The duty to carry out environmental impact studies: In protecting the atmosphere by preventing air pollution and minimizing the risk of atmospheric degradation, all States are required, among other important obligations, to conduct environmental impact study/assessment of any activity envisaged. The International Court of Justice stated in the recent Costa Rica Road Construction case along the San Juan River that "as a result of its obligation to exercise due diligence In order to prevent significant transboundary harm, a State must verify whether there is a significant risk of transboundary harm before undertaking an activity that may have an adverse environmental impact on another State. 
 
 
 
 
If this is the case, it must carry out an environmental impact assessment. "The Court will conclude that the State in question had "failed to fulfill its obligation under general international law to carry out an environmental impact assessment before undertaking the construction of the road ". It should be noted that the existence of a study / assessment of the environmental impact is an important, even decisive, factor in assessing whether the State in question is exercising due diligence in the general international law of the country concerned the environment.
Obligations of sustainable and equitable use of the atmosphere
Sustainable use of the atmosphere
The notion of sustainability in international law:  For a long time it was considered that the atmosphere was inexhaustible and non-exclusive, each one being able to enjoy it without depriving others of it.
The bottom line is that the atmosphere is an exhaustible resource with limited assimilative capacity. Even if we can exploit the atmosphere in the classic sense of the term (as we would exploit minerals, oil and gas), in reality, any polluter exploits the atmosphere by reducing the quality and the ability to absorb pollutants, hence the need for conservation to allow organisms to breathe and enjoy stable climatic conditions. As the atmosphere is a limited natural resource, its sustainable use must be provided.

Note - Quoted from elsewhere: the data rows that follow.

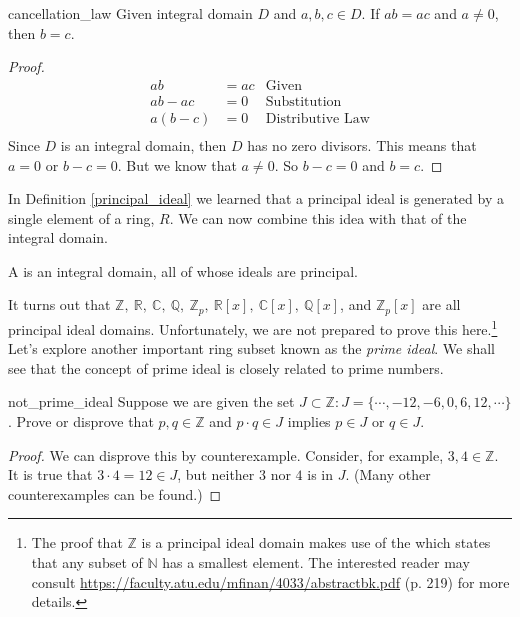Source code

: \begin{prop}{cancellation_law}
Given integral domain $D$ and $a,b,c\in D$.  If $ab=ac$ and $a\neq 0$, then $b=c$.

\begin{proof}
\begin{align*}
    ab&=ac & \text{Given}\\
    ab-ac&=0 & \text{Substitution}\\
    a(b-c)&=0 & \text{Distributive Law}\\
\end{align*}
Since $D$ is an integral domain, then $D$ has no zero divisors.  This means that $a=0$ or $b-c=0$.  But we know that $a\neq 0$.  So $b-c=0$ and $b=c$.
\end{proof}
\end{prop}


In Definition \ref{principal_ideal} we learned that a principal ideal is generated by a single element of a ring, $R$.  We can now combine this idea with that of the integral domain.

\begin{defn}\label{princ_ideal_dom}
A  is an integral domain, all of whose ideals are principal.
\end{defn}

It turns out that ${\mathbb Z},~{\mathbb R},~{\mathbb C},~{\mathbb Q},~{\mathbb Z}_p,~{\mathbb R}[x],~{\mathbb C}[x],~{\mathbb Q}[x]$, and ${\mathbb Z}_p[x]$ are all principal ideal domains.  Unfortunately, we are not prepared to prove this here.\footnote{The proof that ${\mathbb Z}$ is a principal ideal domain makes use of the  which states that any subset of ${\mathbb N}$ has a smallest element.  The interested reader may consult \url{https://faculty.atu.edu/mfinan/4033/abstractbk.pdf} (p. 219) for more details.}\\

Let's explore another important ring subset known as the \emph{prime ideal}.  We shall see that the concept of prime ideal is closely related to prime numbers.


\begin{example}{not_prime_ideal}
Suppose we are given the set $J\subset{\mathbb Z}:J=\{\cdots,-12,-6,0,6,12,\cdots\}$.  Prove or disprove that $p,q\in{\mathbb Z}$ and $p\cdot q\in J$ implies $p\in J$ or $q\in J$. 
\end{example}

\begin{proof}
We can disprove this by counterexample.  Consider, for example, $3,4\in{\mathbb Z}$.  It is true that $3\cdot 4=12\in J$, but neither $3$ nor $4$ is in $J$.  (Many other counterexamples can be found.)
\end{proof}

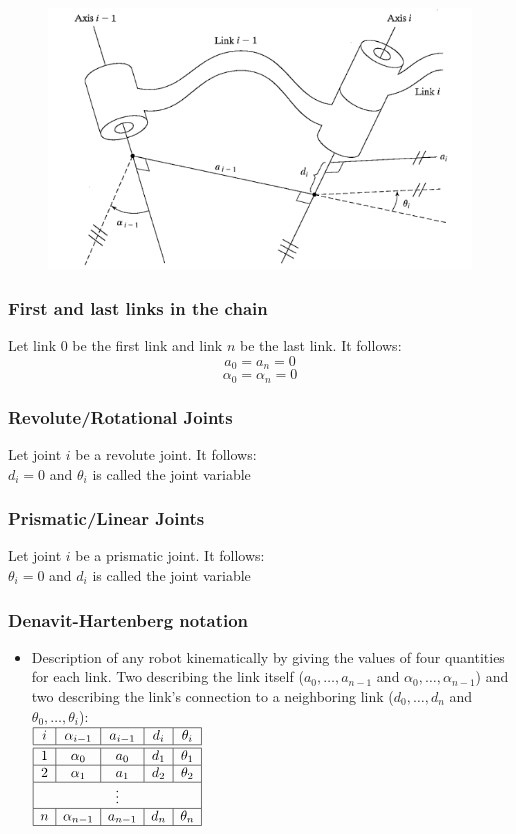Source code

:\documentclass[10pt,a4paper]{article}
\begin{document}
\begin{figure}[H]
	\includegraphics[width=0.5\columnwidth]{imgs/link_connection.png}
\end{figure}

\subsubsection{First and last links in the chain}
Let link $0$ be the first link and link $n$ be the last link. It follows: \\
$$
	a_0 = a_n = 0
$$
$$
	\alpha_0 = \alpha_n = 0
$$

\subsubsection{Revolute/Rotational Joints}
Let joint $i$ be a revolute joint. It follows: \\
$d_i = 0$ and $\theta_i$ is called the joint variable

\subsubsection{Prismatic/Linear Joints}
Let joint $i$ be a prismatic joint. It follows: \\
$\theta_i = 0$ and $d_i$ is called the joint variable

\subsubsection{Denavit-Hartenberg notation}
\begin{itemize}
	\item Description of any robot kinematically by giving the values of four quantities for each link. Two describing the link itself ($a_0, \dots, a_{n-1}$ and $\alpha_0, \dots, \alpha_{n-1}$) and two describing the link's connection to a neighboring link ($d_0, \dots, d_n$ and $\theta_0, \dots, \theta_i$): \\
	
	$\begin{array}{|c|c|c|c|c|}
	\hline
		i & \alpha_{i-1} & a_{i-1} & d_i & \theta_i \\
		\hline
		\hline
		1 & \alpha_0 & a_0 & d_1 & \theta_1 \\
		\hline
		2 & \alpha_1 & a_1 & d_2 & \theta_2 \\
		\hline
		\multicolumn{5}{|c|}{\vdots} \\
		\hline
		n & \alpha_{n-1} & a_{n-1} & d_n & \theta_n \\
		\hline
	\end{array}$
\end{itemize}
\end{document}

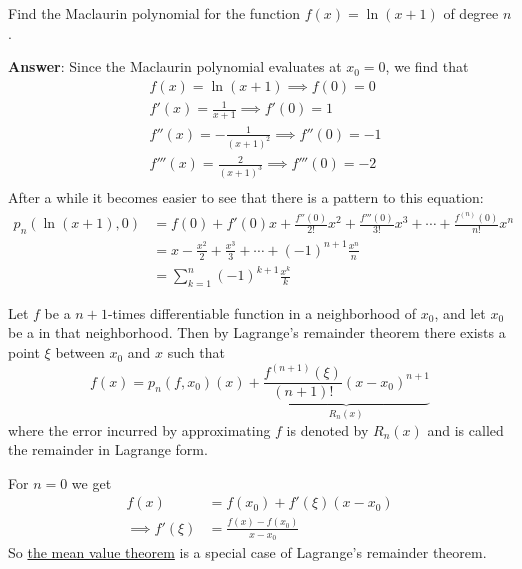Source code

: \begin{exm}\label{exm-ln-taylor-series}
	Find the Maclaurin polynomial for the function $f(x)=\ln(x+1)$ of degree $n$.
	\begin{flushleft}
		\textbf{Answer}: Since the Maclaurin polynomial evaluates at $x_0=0$,
		we find that
		\begin{align*}
			 & f(x)=\ln(x+1) \implies f(0)=0                 \\
			 & f'(x)=\frac{1}{x+1} \implies f'(0)=1          \\
			 & f''(x)=-\frac{1}{(x+1)^2} \implies f''(0)=-1  \\
			 & f'''(x)=\frac{2}{(x+1)^3} \implies f'''(0)=-2 \\
		\end{align*}
		After a while it becomes easier to see that there is a pattern to this equation:
		\begin{align*}
			p_n(\ln(x+1),0) & = f(0) + f'(0)x + \frac{f''(0)}{2!}x^2 + \frac{f'''(0)}{3!}x^3 + \cdots + \frac{f^{(n)}(0)}{n!}x^n \\
			                & = x - \frac{x^2}{2} + \frac{x^3}{3} + \cdots + (-1)^{n+1}\frac{x^n}{n}                             \\
			                & = \sum_{k=1}^n (-1)^{k+1}\frac{x^k}{k}
		\end{align*}
	\end{flushleft}
\end{exm}

\begin{thm}\label{thm-taylor-lagrange-remainder-theorem}
	Let $f$ be a $n+1$-times differentiable function in a neighborhood of $x_0$,
	and let $x_0$ be a in that neighborhood. Then by Lagrange's remainder theorem
	there exists a point $\xi$ between $x_0$ and $x$ such that
	\begin{equation}\label{eq-taylor-lagrange-remainder-theorem}
		f(x) = p_n(f,x_0)(x) + \underbrace{\frac{f^{(n+1)}(\xi)}{(n+1)!}(x-x_0)^{n+1}}_{R_n(x)}
	\end{equation}
	where the error incurred by approximating $f$ is denoted by $R_n(x)$ and is
	called the remainder in Lagrange form.
\end{thm}

\begin{rem}
	For $n=0$ we get
	\begin{align*}
		f(x)             & = f(x_0) + f'(\xi)(x-x_0)   \\
		\implies f'(\xi) & = \frac{f(x)-f(x_0)}{x-x_0}
	\end{align*}
	So \hyperref[thm-mean-value-theorem]{the mean value theorem} is a special case
	of Lagrange's remainder theorem.
\end{rem}

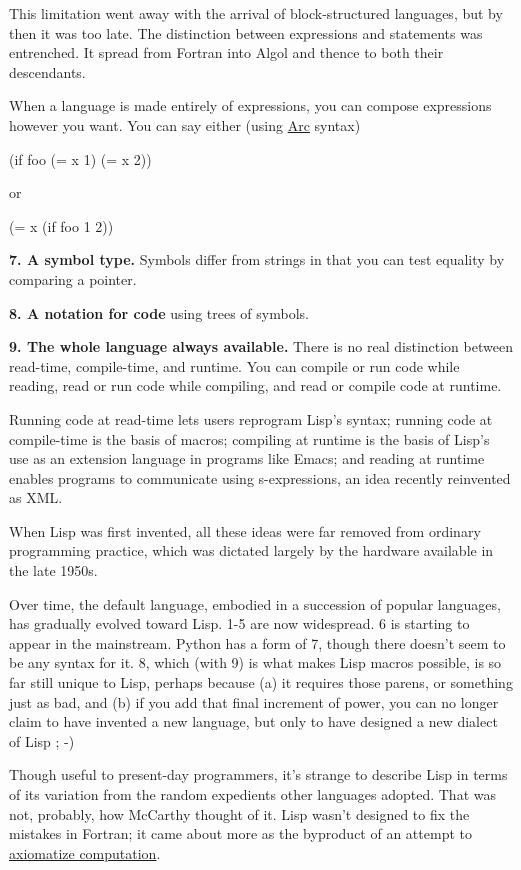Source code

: This limitation went away with the arrival of block-structured
languages, but by then it was too late. The distinction between
expressions and statements was entrenched. It spread from Fortran into
Algol and thence to both their descendants.

When a language is made entirely of expressions, you can compose
expressions however you want. You can say either (using
\href{arc.html}{Arc} syntax)

(if foo (= x 1) (= x 2))

or

(= x (if foo 1 2))

\textbf{7. A symbol type.} Symbols differ from strings in that you can
test equality by comparing a pointer.

\textbf{8. A notation for code} using trees of symbols.

\textbf{9. The whole language always available.} There is no real
distinction between read-time, compile-time, and runtime. You can
compile or run code while reading, read or run code while compiling, and
read or compile code at runtime.

Running code at read-time lets users reprogram Lisp's syntax; running
code at compile-time is the basis of macros; compiling at runtime is the
basis of Lisp's use as an extension language in programs like Emacs; and
reading at runtime enables programs to communicate using s-expressions,
an idea recently reinvented as XML.

When Lisp was first invented, all these ideas were far removed from
ordinary programming practice, which was dictated largely by the
hardware available in the late 1950s.

Over time, the default language, embodied in a succession of popular
languages, has gradually evolved toward Lisp. 1-5 are now widespread. 6
is starting to appear in the mainstream. Python has a form of 7, though
there doesn't seem to be any syntax for it. 8, which (with 9) is what
makes Lisp macros possible, is so far still unique to Lisp, perhaps
because (a) it requires those parens, or something just as bad, and (b)
if you add that final increment of power, you can no longer claim to
have invented a new language, but only to have designed a new dialect of
Lisp ; -)

Though useful to present-day programmers, it's strange to describe Lisp
in terms of its variation from the random expedients other languages
adopted. That was not, probably, how McCarthy thought of it. Lisp wasn't
designed to fix the mistakes in Fortran; it came about more as the
byproduct of an attempt to \href{rootsoflisp.html}{axiomatize
computation}.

International law does not always clearly define the normative character of sustainable development; this is the easier thing to say than to do. Although widely accepted in theory, it seems that the notion of sustainable development does not give rise to any divergence of views as to its application in practice.
Equitable use of the atmosphere: States should use the atmosphere according to the principle of equity for the benefit of present and future generations of humankind. 
Fairness and the imperative of special treatment of developing countries. Equity is not equality; in truth, usually with special differences special solution or special treatment, in the name of equity in facts.
While imagining the concept of common but differentiated responsibilities, it was undoubtedly intended to translate the idea, the equitable approach to promote substantive equality in international environmental law. It argues that, while pursuing a common goal, States assume different obligations, depending on their socio-economic situation and historical responsibility in the environmental problem under consideration.